House GOP pass bill to ban transgender women, girls from female school sports teams

 House Republicans on Thursday passed a bill that seeks to prohibit transgender women and girls from participating in female athletic programs, moving to the national stage an issue that has thus far mainly played out in state legislatures and individual sports associations.

The legislation — titled the Protection of Women and Girls in Sports Act and sponsored by Rep. Greg Steube (R-Fla.) — passed in a party-line 219-203 vote. It is the first standalone bill to restrict the rights of transgender people considered in the House.

The Democratic-controlled Senate, however, is unlikely to take up the measure, and the White House has issued a veto threat.

The bill, which failed to advance during the last three Congresses, would amend Title IX — the federal civil rights law prohibiting sex-based discrimination in education — to recognize sex as that which is “based solely on a person’s reproductive biology and genetics at birth.” 

It specifically calls for prohibiting recipients of federal financial assistance that operate athletic activities from allowing transgender women and girls from participating on female sports teams.

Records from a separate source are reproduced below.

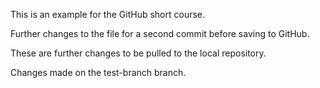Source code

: This is an example for the GitHub short course. 

Further changes to the file for a second commit before saving to GitHub.     

These are further changes to be pulled to the local repository. 

Changes made on the test-branch branch.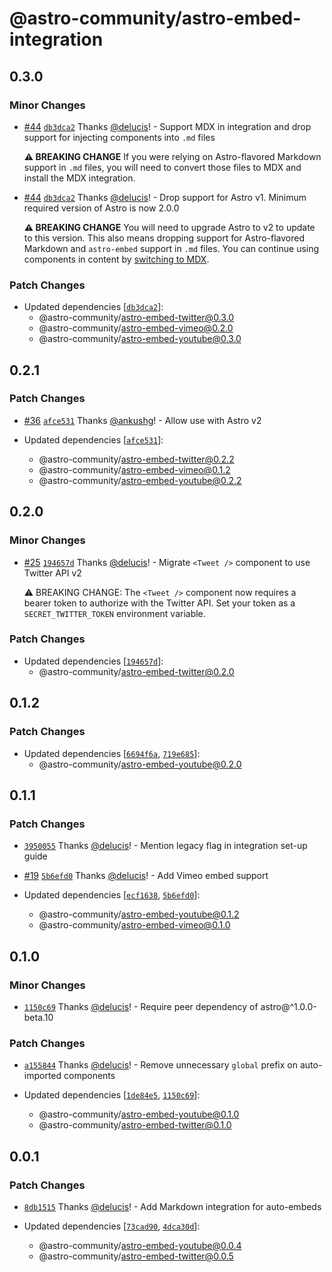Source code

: # @astro-community/astro-embed-integration

## 0.3.0

### Minor Changes

- [#44](https://github.com/delucis/astro-embed/pull/44) [`db3dca2`](https://github.com/delucis/astro-embed/commit/db3dca2af19c98a210c5b26649f9299d7251f3a0) Thanks [@delucis](https://github.com/delucis)! - Support MDX in integration and drop support for injecting components into `.md` files

  **⚠️ BREAKING CHANGE** If you were relying on Astro-flavored Markdown support in `.md` files, you will need to convert those files to MDX and install the MDX integration.

* [#44](https://github.com/delucis/astro-embed/pull/44) [`db3dca2`](https://github.com/delucis/astro-embed/commit/db3dca2af19c98a210c5b26649f9299d7251f3a0) Thanks [@delucis](https://github.com/delucis)! - Drop support for Astro v1. Minimum required version of Astro is now 2.0.0

  **⚠️ BREAKING CHANGE** You will need to upgrade Astro to v2 to update to this version. This also means dropping support for Astro-flavored Markdown and `astro-embed` support in `.md` files. You can continue using components in content by [switching to MDX](https://docs.astro.build/en/guides/integrations-guide/mdx/).

### Patch Changes

- Updated dependencies [[`db3dca2`](https://github.com/delucis/astro-embed/commit/db3dca2af19c98a210c5b26649f9299d7251f3a0)]:
  - @astro-community/astro-embed-twitter@0.3.0
  - @astro-community/astro-embed-vimeo@0.2.0
  - @astro-community/astro-embed-youtube@0.3.0

## 0.2.1

### Patch Changes

- [#36](https://github.com/delucis/astro-embed/pull/36) [`afce531`](https://github.com/delucis/astro-embed/commit/afce531e92efe4c14f48f7c0bfee0cf591dbfef2) Thanks [@ankushg](https://github.com/ankushg)! - Allow use with Astro v2

- Updated dependencies [[`afce531`](https://github.com/delucis/astro-embed/commit/afce531e92efe4c14f48f7c0bfee0cf591dbfef2)]:
  - @astro-community/astro-embed-twitter@0.2.2
  - @astro-community/astro-embed-vimeo@0.1.2
  - @astro-community/astro-embed-youtube@0.2.2

## 0.2.0

### Minor Changes

- [#25](https://github.com/delucis/astro-embed/pull/25) [`194657d`](https://github.com/delucis/astro-embed/commit/194657dabaad0aae7183698ee556d289ceed2da7) Thanks [@delucis](https://github.com/delucis)! - Migrate `<Tweet />` component to use Twitter API v2

  ⚠️ BREAKING CHANGE: The `<Tweet />` component now requires a bearer token to authorize with the Twitter API. Set your token as a `SECRET_TWITTER_TOKEN` environment variable.

### Patch Changes

- Updated dependencies [[`194657d`](https://github.com/delucis/astro-embed/commit/194657dabaad0aae7183698ee556d289ceed2da7)]:
  - @astro-community/astro-embed-twitter@0.2.0

## 0.1.2

### Patch Changes

- Updated dependencies [[`6694f6a`](https://github.com/delucis/astro-embed/commit/6694f6abbdc5f36a3a587071727b14207731d725), [`719e685`](https://github.com/delucis/astro-embed/commit/719e6859a1cc49a6a0441942d62882ec683dff5d)]:
  - @astro-community/astro-embed-youtube@0.2.0

## 0.1.1

### Patch Changes

- [`3950055`](https://github.com/delucis/astro-embed/commit/395005508d66555a23a35cc202d41b8081ee8b3d) Thanks [@delucis](https://github.com/delucis)! - Mention legacy flag in integration set-up guide

* [#19](https://github.com/delucis/astro-embed/pull/19) [`5b6efd0`](https://github.com/delucis/astro-embed/commit/5b6efd0d27c4a8b06035c070046c7d73d906f6c0) Thanks [@delucis](https://github.com/delucis)! - Add Vimeo embed support

* Updated dependencies [[`ecf1638`](https://github.com/delucis/astro-embed/commit/ecf1638e68f7c31ca6a4fcba1f0034bd6f661203), [`5b6efd0`](https://github.com/delucis/astro-embed/commit/5b6efd0d27c4a8b06035c070046c7d73d906f6c0)]:
  - @astro-community/astro-embed-youtube@0.1.2
  - @astro-community/astro-embed-vimeo@0.1.0

## 0.1.0

### Minor Changes

- [`1150c69`](https://github.com/delucis/astro-embed/commit/1150c69099cca8dc15dc1492b0367e9ec7bf5cf9) Thanks [@delucis](https://github.com/delucis)! - Require peer dependency of astro@^1.0.0-beta.10

### Patch Changes

- [`a155844`](https://github.com/delucis/astro-embed/commit/a155844bbf974c3cffddf6f1bb00d6f6cf09805f) Thanks [@delucis](https://github.com/delucis)! - Remove unnecessary `global` prefix on auto-imported components

- Updated dependencies [[`1de84e5`](https://github.com/delucis/astro-embed/commit/1de84e541dbb71fdbdf84212f0767bd17a304834), [`1150c69`](https://github.com/delucis/astro-embed/commit/1150c69099cca8dc15dc1492b0367e9ec7bf5cf9)]:
  - @astro-community/astro-embed-youtube@0.1.0
  - @astro-community/astro-embed-twitter@0.1.0

## 0.0.1

### Patch Changes

- [`8db1515`](https://github.com/delucis/astro-embed/commit/8db1515c23a160ead790063a54603a359c6ee661) Thanks [@delucis](https://github.com/delucis)! - Add Markdown integration for auto-embeds

- Updated dependencies [[`73cad90`](https://github.com/delucis/astro-embed/commit/73cad907749a9269b58b915718466eb8a327a9bf), [`4dca30d`](https://github.com/delucis/astro-embed/commit/4dca30d6752359febaed0f01d2ca4e22a0a3dc34)]:
  - @astro-community/astro-embed-youtube@0.0.4
  - @astro-community/astro-embed-twitter@0.0.5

It would not, however, block transgender women and girls from training or practicing with female athletic programs “so long as no female is deprived of a roster spot on a team or sport, opportunity to participate in a practice or competition, scholarship, admission to an educational institution” or other benefits.

“This is about protecting women’s sports now and into the future,” House GOP Conference Chair Elise Stefanik (N.Y.), the highest-ranking Republican woman in the chamber, said at a press conference ahead of the vote Thursday.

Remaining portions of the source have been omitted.